Narrated by Jonathan Davis.
Publisher’s Summary:
The award-winning William Gibson goes beyond science fiction to the broader mainstream fiction audience. His unique world features multinational corporations and high-tech outlaws vying for power, traveling the computer-generated universe.
Plot summary from wikipedia:
Taking place eight years after the events of Count Zero and fifteen years after Neuromancer, the story is formed from several interconnecting plot threads, and also features characters from Gibson’s previous works (such as Molly Millions, the razor-fingered mercenary from Neuromancer).
One of the plot threads concerns Mona, a teen prostitute who has a more-than-passing resemblance to famed Simstim superstar Angie Mitchell. Mona is hired by shady individuals for a “gig” which later turns out to be part of a plot to abduct Angie.
The second story focuses on a young Japanese girl named Kumiko, daughter of a Yakuza boss sent to London to keep her safe while her father engages in a gang war with other top Yakuza leaders. In London she is cared for by one of her father’s retainers, who is also a powerful member of the London Mob. She meets Molly Millions (having altered her appearance and now calling herself “Sally Shears”, in order to conceal her identity from hostile parties who are implied to be pursuing her), who takes the girl under her wing.
The third story thread follows a reclusive artist named Slick Henry, who lives in a place named Factory in the Dog Solitude; a large, poisoned expanse of deserted factories and dumps, perhaps in New Jersey. Slick Henry is a convicted (and punished) car thief. As a result of the repetitive brainwashing nature of his punishment, he spends his days creating large robotic sculptures and periodically suffers episodes of time loss, returning to consciousness afterward with no memory of what he did during the blackout. He is hired by an acquaintance to look after the comatose “Count” (Bobby Newmark from the second novel, Count Zero, who has hooked himself into a super-capacity cyber-harddrive called an Aleph). A theoretical “Aleph” would have the RAM capacity to literally contain all of reality, enough that a memory construct of a person would contain the complete personality of the individual and allow it to learn, grow and act independently.

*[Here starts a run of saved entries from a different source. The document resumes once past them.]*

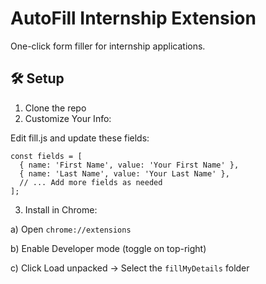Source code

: # AutoFill Internship Extension

One-click form filler for internship applications.

## 🛠️ Setup

1. Clone the repo
2. Customize Your Info:

Edit fill.js and update these fields:

```
const fields = [
  { name: 'First Name', value: 'Your First Name' },
  { name: 'Last Name', value: 'Your Last Name' },
  // ... Add more fields as needed
];
```

3. Install in Chrome:

a) Open `chrome://extensions`

b) Enable Developer mode (toggle on top-right)

c) Click Load unpacked → Select the `fillMyDetails` folder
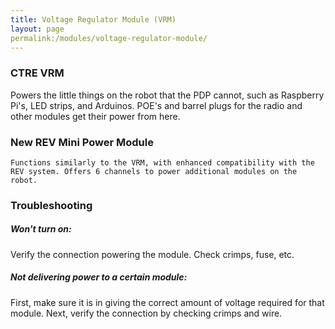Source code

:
 ```yaml
---
title: Voltage Regulator Module (VRM)
layout: page
permalink:/modules/voltage-regulator-module/
---
```

### CTRE VRM

Powers the little things on the robot that the PDP cannot, such as Raspberry Pi's, LED strips, and Arduinos. POE's and barrel plugs for the radio and other modules get their power from here.

### New REV Mini Power Module

	Functions similarly to the VRM, with enhanced compatibility with the REV system. Offers 6 channels to power additional modules on the robot.

### Troubleshooting

##### Won't turn on:

Verify the connection powering the module. Check crimps, fuse, etc.

##### Not delivering power to a certain module:

First, make sure it is in giving the correct amount of voltage required for that module. Next, verify the connection by checking crimps and wire.
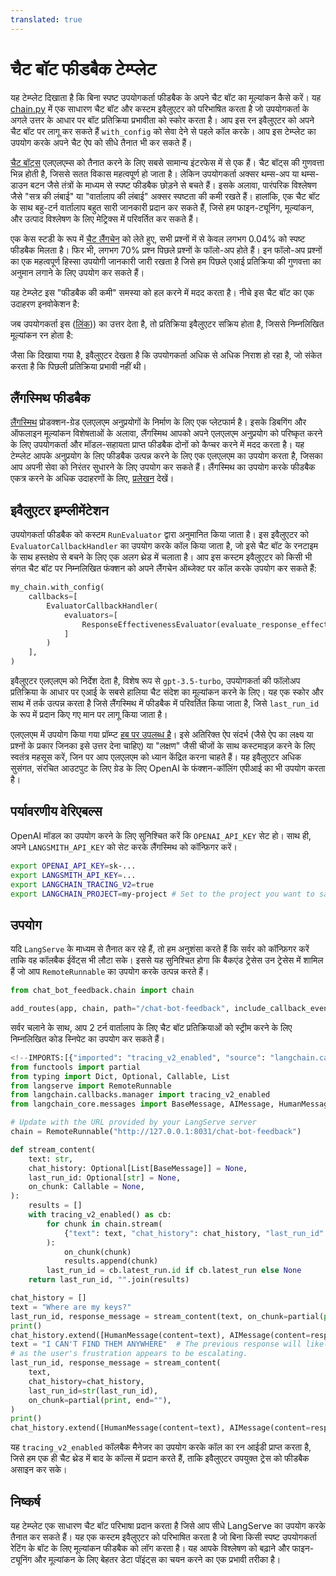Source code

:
 ```yaml
---
translated: true
---
```


# चैट बॉट फीडबैक टेम्प्लेट

यह टेम्प्लेट दिखाता है कि बिना स्पष्ट उपयोगकर्ता फीडबैक के अपने चैट बॉट का मूल्यांकन कैसे करें। यह [chain.py](https://github.com/langchain-ai/langchain/blob/master/templates/chat-bot-feedback/chat_bot_feedback/chain.py) में एक साधारण चैट बॉट और कस्टम इवैलुएटर को परिभाषित करता है जो उपयोगकर्ता के अगले उत्तर के आधार पर बॉट प्रतिक्रिया प्रभावीता को स्कोर करता है। आप इस रन इवैलुएटर को अपने चैट बॉट पर लागू कर सकते हैं `with_config` को सेवा देने से पहले कॉल करके। आप इस टेम्प्लेट का उपयोग करके अपने चैट ऐप को सीधे तैनात भी कर सकते हैं।

[चैट बॉट्स](https://python.langchain.com/docs/use_cases/chatbots) एलएलएम्स को तैनात करने के लिए सबसे सामान्य इंटरफेस में से एक हैं। चैट बॉट्स की गुणवत्ता भिन्न होती है, जिससे सतत विकास महत्वपूर्ण हो जाता है। लेकिन उपयोगकर्ता अक्सर थम्स-अप या थम्स-डाउन बटन जैसे तंत्रों के माध्यम से स्पष्ट फीडबैक छोड़ने से बचते हैं। इसके अलावा, पारंपरिक विश्लेषण जैसे "सत्र की लंबाई" या "वार्तालाप की लंबाई" अक्सर स्पष्टता की कमी रखते हैं। हालांकि, एक चैट बॉट के साथ बहु-टर्न वार्तालाप बहुत सारी जानकारी प्रदान कर सकते हैं, जिसे हम फाइन-ट्यूनिंग, मूल्यांकन, और उत्पाद विश्लेषण के लिए मेट्रिक्स में परिवर्तित कर सकते हैं।

एक केस स्टडी के रूप में [चैट लैंगचेन](https://chat.langchain.com/) को लेते हुए, सभी प्रश्नों में से केवल लगभग 0.04% को स्पष्ट फीडबैक मिलता है। फिर भी, लगभग 70% प्रश्न पिछले प्रश्नों के फॉलो-अप होते हैं। इन फॉलो-अप प्रश्नों का एक महत्वपूर्ण हिस्सा उपयोगी जानकारी जारी रखता है जिसे हम पिछले एआई प्रतिक्रिया की गुणवत्ता का अनुमान लगाने के लिए उपयोग कर सकते हैं।

यह टेम्प्लेट इस "फीडबैक की कमी" समस्या को हल करने में मदद करता है। नीचे इस चैट बॉट का एक उदाहरण इनवोकेशन है:

[](https://smith.langchain.com/public/3378daea-133c-4fe8-b4da-0a3044c5dbe8/r?runtab=1)

जब उपयोगकर्ता इस ([लिंक](https://smith.langchain.com/public/a7e2df54-4194-455d-9978-cecd8be0df1e/r))) का उत्तर देता है, तो प्रतिक्रिया इवैलुएटर सक्रिय होता है, जिससे निम्नलिखित मूल्यांकन रन होता है:

[](https://smith.langchain.com/public/534184ee-db8f-4831-a386-3f578145114c/r)

जैसा कि दिखाया गया है, इवैलुएटर देखता है कि उपयोगकर्ता अधिक से अधिक निराश हो रहा है, जो संकेत करता है कि पिछली प्रतिक्रिया प्रभावी नहीं थी।

## लैंगस्मिथ फीडबैक

[लैंगस्मिथ](https://smith.langchain.com/) प्रोडक्शन-ग्रेड एलएलएम अनुप्रयोगों के निर्माण के लिए एक प्लेटफार्म है। इसके डिबगिंग और ऑफलाइन मूल्यांकन विशेषताओं के अलावा, लैंगस्मिथ आपको अपने एलएलएम अनुप्रयोग को परिष्कृत करने के लिए उपयोगकर्ता और मॉडल-सहायता प्राप्त फीडबैक दोनों को कैप्चर करने में मदद करता है। यह टेम्प्लेट आपके अनुप्रयोग के लिए फीडबैक उत्पन्न करने के लिए एक एलएलएम का उपयोग करता है, जिसका आप अपनी सेवा को निरंतर सुधारने के लिए उपयोग कर सकते हैं। लैंगस्मिथ का उपयोग करके फीडबैक एकत्र करने के अधिक उदाहरणों के लिए, [प्रलेखन](https://docs.smith.langchain.com/cookbook/feedback-examples) देखें।

## इवैलुएटर इम्प्लीमेंटेशन

उपयोगकर्ता फीडबैक को कस्टम `RunEvaluator` द्वारा अनुमानित किया जाता है। इस इवैलुएटर को `EvaluatorCallbackHandler` का उपयोग करके कॉल किया जाता है, जो इसे चैट बॉट के रनटाइम के साथ हस्तक्षेप से बचने के लिए एक अलग थ्रेड में चलाता है। आप इस कस्टम इवैलुएटर को किसी भी संगत चैट बॉट पर निम्नलिखित फंक्शन को अपने लैंगचेन ऑब्जेक्ट पर कॉल करके उपयोग कर सकते हैं:

```python
my_chain.with_config(
    callbacks=[
        EvaluatorCallbackHandler(
            evaluators=[
                ResponseEffectivenessEvaluator(evaluate_response_effectiveness)
            ]
        )
    ],
)
```

इवैलुएटर एलएलएम को निर्देश देता है, विशेष रूप से `gpt-3.5-turbo`, उपयोगकर्ता की फॉलोअप प्रतिक्रिया के आधार पर एआई के सबसे हालिया चैट संदेश का मूल्यांकन करने के लिए। यह एक स्कोर और साथ में तर्क उत्पन्न करता है जिसे लैंगस्मिथ में फीडबैक में परिवर्तित किया जाता है, जिसे `last_run_id` के रूप में प्रदान किए गए मान पर लागू किया जाता है।

एलएलएम में उपयोग किया गया प्रॉम्प्ट [हब पर उपलब्ध है](https://smith.langchain.com/hub/wfh/response-effectiveness)। इसे अतिरिक्त ऐप संदर्भ (जैसे ऐप का लक्ष्य या प्रश्नों के प्रकार जिनका इसे उत्तर देना चाहिए) या "लक्षण" जैसी चीजों के साथ कस्टमाइज़ करने के लिए स्वतंत्र महसूस करें, जिन पर आप एलएलएम को ध्यान केंद्रित करना चाहते हैं। यह इवैलुएटर अधिक सुसंगत, संरचित आउटपुट के लिए ग्रेड के लिए OpenAI के फंक्शन-कॉलिंग एपीआई का भी उपयोग करता है।

## पर्यावरणीय वेरिएबल्स

OpenAI मॉडल का उपयोग करने के लिए सुनिश्चित करें कि `OPENAI_API_KEY` सेट हो। साथ ही, अपने `LANGSMITH_API_KEY` को सेट करके लैंगस्मिथ को कॉन्फ़िगर करें।

```bash
export OPENAI_API_KEY=sk-...
export LANGSMITH_API_KEY=...
export LANGCHAIN_TRACING_V2=true
export LANGCHAIN_PROJECT=my-project # Set to the project you want to save to
```

## उपयोग

यदि `LangServe` के माध्यम से तैनात कर रहे हैं, तो हम अनुशंसा करते हैं कि सर्वर को कॉन्फ़िगर करें ताकि वह कॉलबैक ईवेंट्स भी लौटा सके। इससे यह सुनिश्चित होगा कि बैकएंड ट्रेसेस उन ट्रेसेस में शामिल हैं जो आप `RemoteRunnable` का उपयोग करके उत्पन्न करते हैं।

```python
from chat_bot_feedback.chain import chain

add_routes(app, chain, path="/chat-bot-feedback", include_callback_events=True)
```

सर्वर चलाने के साथ, आप 2 टर्न वार्तालाप के लिए चैट बॉट प्रतिक्रियाओं को स्ट्रीम करने के लिए निम्नलिखित कोड स्निपेट का उपयोग कर सकते हैं।

```python
<!--IMPORTS:[{"imported": "tracing_v2_enabled", "source": "langchain.callbacks.manager", "docs": "https://api.python.langchain.com/en/latest/tracers/langchain_core.tracers.context.tracing_v2_enabled.html", "title": "Chat Bot Feedback Template"}, {"imported": "BaseMessage", "source": "langchain_core.messages", "docs": "https://api.python.langchain.com/en/latest/messages/langchain_core.messages.base.BaseMessage.html", "title": "Chat Bot Feedback Template"}, {"imported": "AIMessage", "source": "langchain_core.messages", "docs": "https://api.python.langchain.com/en/latest/messages/langchain_core.messages.ai.AIMessage.html", "title": "Chat Bot Feedback Template"}, {"imported": "HumanMessage", "source": "langchain_core.messages", "docs": "https://api.python.langchain.com/en/latest/messages/langchain_core.messages.human.HumanMessage.html", "title": "Chat Bot Feedback Template"}]-->
from functools import partial
from typing import Dict, Optional, Callable, List
from langserve import RemoteRunnable
from langchain.callbacks.manager import tracing_v2_enabled
from langchain_core.messages import BaseMessage, AIMessage, HumanMessage

# Update with the URL provided by your LangServe server
chain = RemoteRunnable("http://127.0.0.1:8031/chat-bot-feedback")

def stream_content(
    text: str,
    chat_history: Optional[List[BaseMessage]] = None,
    last_run_id: Optional[str] = None,
    on_chunk: Callable = None,
):
    results = []
    with tracing_v2_enabled() as cb:
        for chunk in chain.stream(
            {"text": text, "chat_history": chat_history, "last_run_id": last_run_id},
        ):
            on_chunk(chunk)
            results.append(chunk)
        last_run_id = cb.latest_run.id if cb.latest_run else None
    return last_run_id, "".join(results)

chat_history = []
text = "Where are my keys?"
last_run_id, response_message = stream_content(text, on_chunk=partial(print, end=""))
print()
chat_history.extend([HumanMessage(content=text), AIMessage(content=response_message)])
text = "I CAN'T FIND THEM ANYWHERE"  # The previous response will likely receive a low score,
# as the user's frustration appears to be escalating.
last_run_id, response_message = stream_content(
    text,
    chat_history=chat_history,
    last_run_id=str(last_run_id),
    on_chunk=partial(print, end=""),
)
print()
chat_history.extend([HumanMessage(content=text), AIMessage(content=response_message)])
```

यह `tracing_v2_enabled` कॉलबैक मैनेजर का उपयोग करके कॉल का रन आईडी प्राप्त करता है, जिसे हम एक ही चैट थ्रेड में बाद के कॉल्स में प्रदान करते हैं, ताकि इवैलुएटर उपयुक्त ट्रेस को फीडबैक असाइन कर सके।

## निष्कर्ष

यह टेम्प्लेट एक साधारण चैट बॉट परिभाषा प्रदान करता है जिसे आप सीधे LangServe का उपयोग करके तैनात कर सकते हैं। यह एक कस्टम इवैलुएटर को परिभाषित करता है जो बिना किसी स्पष्ट उपयोगकर्ता रेटिंग के बॉट के लिए मूल्यांकन फीडबैक को लॉग करता है। यह आपके विश्लेषण को बढ़ाने और फाइन-ट्यूनिंग और मूल्यांकन के लिए बेहतर डेटा पॉइंट्स का चयन करने का एक प्रभावी तरीका है।
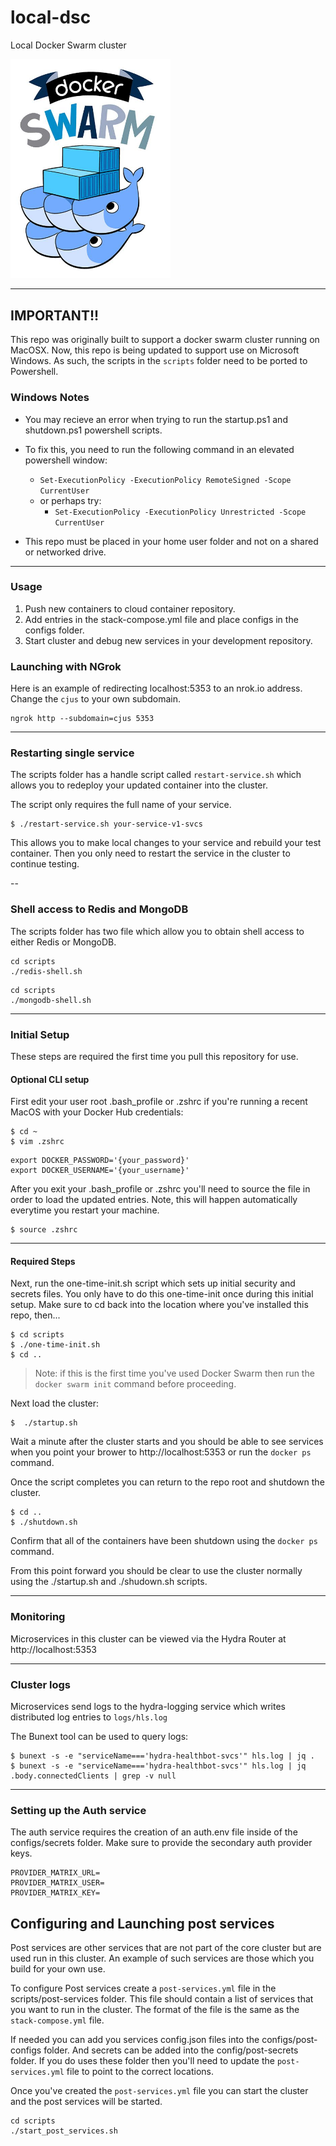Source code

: # local-dsc
Local Docker Swarm cluster

<img src="assets/docker-swarm-cluster.jpeg" width="256px" />

---

## IMPORTANT!!
This repo was originally built to support a docker swarm cluster running on MacOSX.  Now, this repo is being updated to support use on Microsoft Windows. As such, the scripts in the `scripts` folder need to be ported to Powershell.

### Windows Notes
- You may recieve an error when trying to run the startup.ps1 and shutdown.ps1 powershell scripts.
- To fix this, you need to run the following command in an elevated powershell window:
    - `Set-ExecutionPolicy -ExecutionPolicy RemoteSigned -Scope CurrentUser`
    - or perhaps try: 
      - `Set-ExecutionPolicy -ExecutionPolicy Unrestricted -Scope CurrentUser`

- This repo must be placed in your home user folder and not on a shared or networked drive.

---

### Usage
1. Push new containers to cloud container repository.
2. Add entries in the stack-compose.yml file and place configs in the configs folder.
3. Start cluster and debug new services in your development repository.

### Launching with NGrok
Here is an example of redirecting localhost:5353 to an nrok.io address. Change the `cjus` to your own subdomain.

```shell
ngrok http --subdomain=cjus 5353
```

---

### Restarting single service

The scripts folder has a handle script called `restart-service.sh` which allows you to redeploy your updated container into the cluster.

The script only requires the full name of your service.

```
$ ./restart-service.sh your-service-v1-svcs
```

This allows you to make local changes to your service and rebuild your test container.  Then you only need to restart the service in the cluster to continue testing.

--

### Shell access to Redis and MongoDB

The scripts folder has two file which allow you to obtain shell access to either Redis or MongoDB.

```shell
cd scripts
./redis-shell.sh
```

```shell
cd scripts
./mongodb-shell.sh
```

---

###  Initial Setup

These steps are required the first time you pull this repository for use.

#### Optional CLI setup

First edit your user root .bash_profile or .zshrc if you're running a recent MacOS with your Docker Hub credentials:

```shell
$ cd ~
$ vim .zshrc
```

```
export DOCKER_PASSWORD='{your_password}'
export DOCKER_USERNAME='{your_username}'
```

After you exit your .bash_profile or .zshrc you'll need to source the file in order to load the updated entries.  Note, this will happen automatically everytime you restart your machine.

```shell
$ source .zshrc
```

---

#### Required Steps

Next, run the one-time-init.sh script which sets up initial security and secrets files.
You only have to do this one-time-init once during this initial setup.
Make sure to cd back into the location where you've installed this repo, then...

```shell
$ cd scripts
$ ./one-time-init.sh
$ cd ..
```

> Note: if this is the first time you've used Docker Swarm then run the `docker swarm init` command before proceeding.

Next load the cluster:

```shell
$  ./startup.sh
```

Wait a minute after the cluster starts and you should be able to see services when you point your brower to http://localhost:5353 or run the `docker ps` command.

Once the script completes you can return to the repo root and shutdown the cluster.

```shell
$ cd ..
$ ./shutdown.sh
```

Confirm that all of the containers have been shutdown using the `docker ps` command.

From this point forward you should be clear to use the cluster normally using the ./startup.sh and ./shudown.sh scripts.

---

### Monitoring

Microservices in this cluster can be viewed via the Hydra Router at http://localhost:5353

---

### Cluster logs

Microservices send logs to the hydra-logging service which writes distributed log entries to `logs/hls.log`

The Bunext tool can be used to query logs:

```
$ bunext -s -e "serviceName==='hydra-healthbot-svcs'" hls.log | jq .
$ bunext -s -e "serviceName==='hydra-healthbot-svcs'" hls.log | jq .body.connectedClients | grep -v null
```

---

### Setting up the Auth service

The auth service requires the creation of an auth.env file inside of the configs/secrets folder.
Make sure to provide the secondary auth provider keys.

```
PROVIDER_MATRIX_URL=
PROVIDER_MATRIX_USER=
PROVIDER_MATRIX_KEY=
```

## Configuring and Launching post services
Post services are other services that are not part of the core cluster but are used run in this cluster. An example of such services are those which you build for your own use.

To configure Post services create a `post-services.yml` file in the scripts/post-services folder.  This file should contain a list of services that you want to run in the cluster.  The format of the file is the same as the `stack-compose.yml` file.

If needed you can add you services config.json files into the configs/post-configs folder. And secrets can be added into the config/post-secrets folder. If you do uses these folder then you'll need to update the `post-services.yml` file to point to the correct locations.

Once you've created the `post-services.yml` file you can start the cluster and the post services will be started.

```shell
cd scripts
./start_post_services.sh
```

The final plot line follows Angela Mitchell, famous simstim star and the girl from the second Sprawl novel Count Zero. Angie, thanks to brain manipulations by her father when she was a child, has always had the ability to access cyberspace directly (without a cyberspace deck), but drugs provided by her production company Sense/Net have severely impeded this ability.
My Take:
Steppin’ Razor is back the final installment of the trilogy. Molly Millions, Sally Shears, Misty Steel…along with a Yakuza Boss, A London mob Boss, an exceptional tech deck cowboy Bobby Newmark are being hunted and extorted by a ghost in the machine Three Jane. As with all of Gibson’s works I am usually three chapters in before I have a clue what’s going on. Excellent writing and the range of the narrator pulls off a stellar performance. Five by five awesome cyberpunk nerdiness points.